Pictures paired with source code
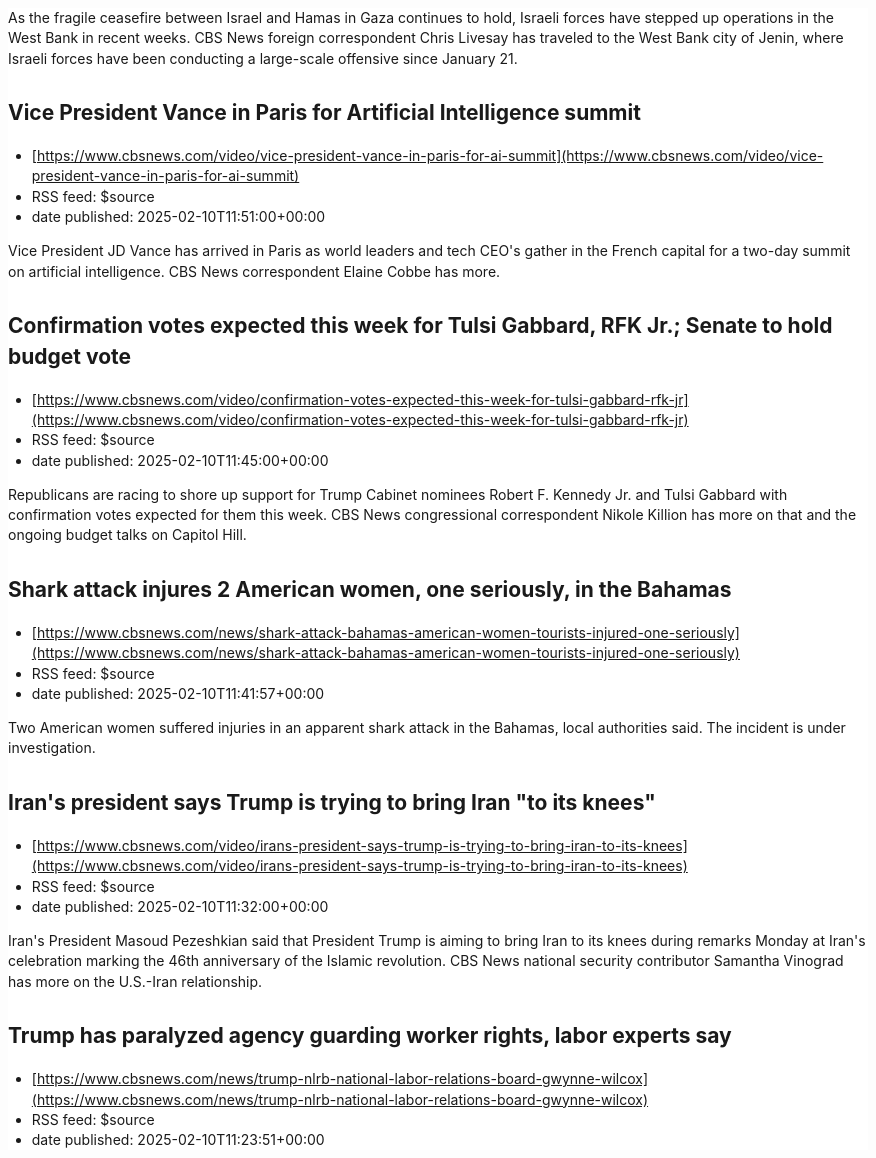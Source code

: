As the fragile ceasefire between Israel and Hamas in Gaza continues to hold, Israeli forces have stepped up operations in the West Bank in recent weeks. CBS News foreign correspondent Chris Livesay has traveled to the West Bank city of Jenin, where Israeli forces have been conducting a large-scale offensive since January 21.

## Vice President Vance in Paris for Artificial Intelligence summit
 - [https://www.cbsnews.com/video/vice-president-vance-in-paris-for-ai-summit](https://www.cbsnews.com/video/vice-president-vance-in-paris-for-ai-summit)
 - RSS feed: $source
 - date published: 2025-02-10T11:51:00+00:00

Vice President JD Vance has arrived in Paris as world leaders and tech CEO's gather in the French capital for a two-day summit on artificial intelligence. CBS News correspondent Elaine Cobbe has more.

## Confirmation votes expected this week for Tulsi Gabbard, RFK Jr.; Senate to hold budget vote
 - [https://www.cbsnews.com/video/confirmation-votes-expected-this-week-for-tulsi-gabbard-rfk-jr](https://www.cbsnews.com/video/confirmation-votes-expected-this-week-for-tulsi-gabbard-rfk-jr)
 - RSS feed: $source
 - date published: 2025-02-10T11:45:00+00:00

Republicans are racing to shore up support for Trump Cabinet nominees Robert F. Kennedy Jr. and Tulsi Gabbard with confirmation votes expected for them this week. CBS News congressional correspondent Nikole Killion has more on that and the ongoing budget talks on Capitol Hill.

## Shark attack injures 2 American women, one seriously, in the Bahamas
 - [https://www.cbsnews.com/news/shark-attack-bahamas-american-women-tourists-injured-one-seriously](https://www.cbsnews.com/news/shark-attack-bahamas-american-women-tourists-injured-one-seriously)
 - RSS feed: $source
 - date published: 2025-02-10T11:41:57+00:00

Two American women suffered injuries in an apparent shark attack in the Bahamas, local authorities said. The incident is under investigation.

## Iran's president says Trump is trying to bring Iran "to its knees"
 - [https://www.cbsnews.com/video/irans-president-says-trump-is-trying-to-bring-iran-to-its-knees](https://www.cbsnews.com/video/irans-president-says-trump-is-trying-to-bring-iran-to-its-knees)
 - RSS feed: $source
 - date published: 2025-02-10T11:32:00+00:00

Iran's President Masoud Pezeshkian said that President Trump is aiming to bring Iran to its knees during remarks Monday at Iran's celebration marking the 46th anniversary of the Islamic revolution. CBS News national security contributor Samantha Vinograd has more on the U.S.-Iran relationship.

## Trump has paralyzed agency guarding worker rights, labor experts say
 - [https://www.cbsnews.com/news/trump-nlrb-national-labor-relations-board-gwynne-wilcox](https://www.cbsnews.com/news/trump-nlrb-national-labor-relations-board-gwynne-wilcox)
 - RSS feed: $source
 - date published: 2025-02-10T11:23:51+00:00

→ **The task**: Copy the lines above exactly. Start with the line containing "## Iran's president", end with the line containing "## Trump has", and include both.

→ **Response to this exercise**:
## Iran's president says Trump is trying to bring Iran "to its knees"
 - [https://www.cbsnews.com/video/irans-president-says-trump-is-trying-to-bring-iran-to-its-knees](https://www.cbsnews.com/video/irans-president-says-trump-is-trying-to-bring-iran-to-its-knees)
 - RSS feed: $source
 - date published: 2025-02-10T11:32:00+00:00

Iran's President Masoud Pezeshkian said that President Trump is aiming to bring Iran to its knees during remarks Monday at Iran's celebration marking the 46th anniversary of the Islamic revolution. CBS News national security contributor Samantha Vinograd has more on the U.S.-Iran relationship.

## Trump has paralyzed agency guarding worker rights, labor experts say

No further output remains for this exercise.